In Stockach werden Narrenbäume seit 1799 gestellt. Wahrscheinlich hat sich dieser Brauch vom Hegau aus in den Schwarzwald und an den Oberrhein verbreitet. Bei uns in Lenzkirch sind Narrenbäume nach-weislich vor dem 2.Weltkrieg gestellt worden; wie lange diese Tradition bei uns tatsächlich zurückgeht, ist jedoch nicht bekannt. Fast überall wird als Narrenbaum eine schön gewachsene, entastete und entrin-dete Tanne oder Fichte verwendet, die von einem grünen, geschmückten Wipfel (dem „Dolden“) gekrönt ist.
Die Größe der Narrenbäume ist von Ort zu Ort sehr unterschiedlich. Werden vielerorts „Bäumchen“ von 12-15 m gesetzt, so werden vor allem im Hegau und in einigen wenigen Orten unserer Region (z.B. in Lenzkirch) mächtige Bäume von 30 m und mehr aufgestellt.
Dem eigentlichen Baumstellen geht stets ein Umzug voraus, bei dem der Baum eingeholt – und zu seinem Standort gebracht wird.

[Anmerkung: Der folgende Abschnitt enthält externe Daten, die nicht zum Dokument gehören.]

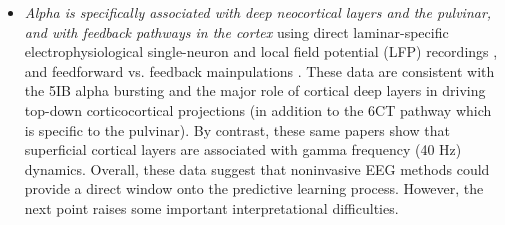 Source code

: \documentclass[11pt,twoside]{article}
\newif\myifpdf
\begin{document}
\begin{itemize}
	\item \emph{Alpha is specifically associated with deep neocortical layers and the pulvinar, and with feedback pathways in the cortex} using direct laminar-specific electrophysiological single-neuron and local field potential (LFP) recordings \citep{LuczakBarthoHarris13,BuffaloFriesLandmanEtAl11,MaierAdamsAuraEtAl10,MaierAuraLeopold11,SpaakBonnefondMaierEtAl12,XingYehBurnsEtAl12}, and feedforward vs. feedback mainpulations \citep{vonSteinChiangKonig00,vanKerkoerleSelfDagninoEtAl14,BastosVezoliBosmanEtAl15,JensenBonnefondMarshallEtAl15,MichalareasVezolivanPeltEtAl16}.  These data are consistent with the 5IB alpha bursting and the major role of cortical deep layers in driving top-down corticocortical projections (in addition to the 6CT pathway which is specific to the pulvinar).  By contrast, these same papers show that superficial cortical layers are associated with gamma frequency (40 Hz) dynamics.  Overall, these data suggest that noninvasive EEG methods could provide a direct window onto the predictive learning process.  However, the next point raises some important interpretational difficulties.
	

\end{itemize}
\end{document}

Dort, wo der Narrenbaum eine vieljährige Tradition hat, übernimmt die Aufgabe des Stellens / Setzens meistens die örtliche Zimmermannsgilde (oder „Zimmermannszunft“), die sich eigens zu diesem Zweck in ihrer traditionellen Kluft (Bekleidung) zusammenfindet. Ausschließlich unter Einsatz der Muskelkraft und mit Hilfe von Scheren (zusammengebundene Holzstangen) unterschiedlicher Länge werden die schweren Bäume Stück für Stück in die Senkrechte gehoben und schließlich fach-männisch verankert.
Während an vielen Orten Utensilien der örtlichen Narrenzünfte (Masken, Hexenbesen, Figuren u.ä.) zum Schmuck am Stamm des Narrenbaumes befestigt werden, so hängen in Lenzkirch die Narrenräte Symbole ihrer bürgerlichen Berufe sprichwörtlich an den Nagel. Sie bekunden damit gleichzeitig und unter Eid, dass sie sich während der Fasnet ausschließlich und mit ganzer Kraft in den Dienst der Zunft und der örtlichen Fasnet stellen.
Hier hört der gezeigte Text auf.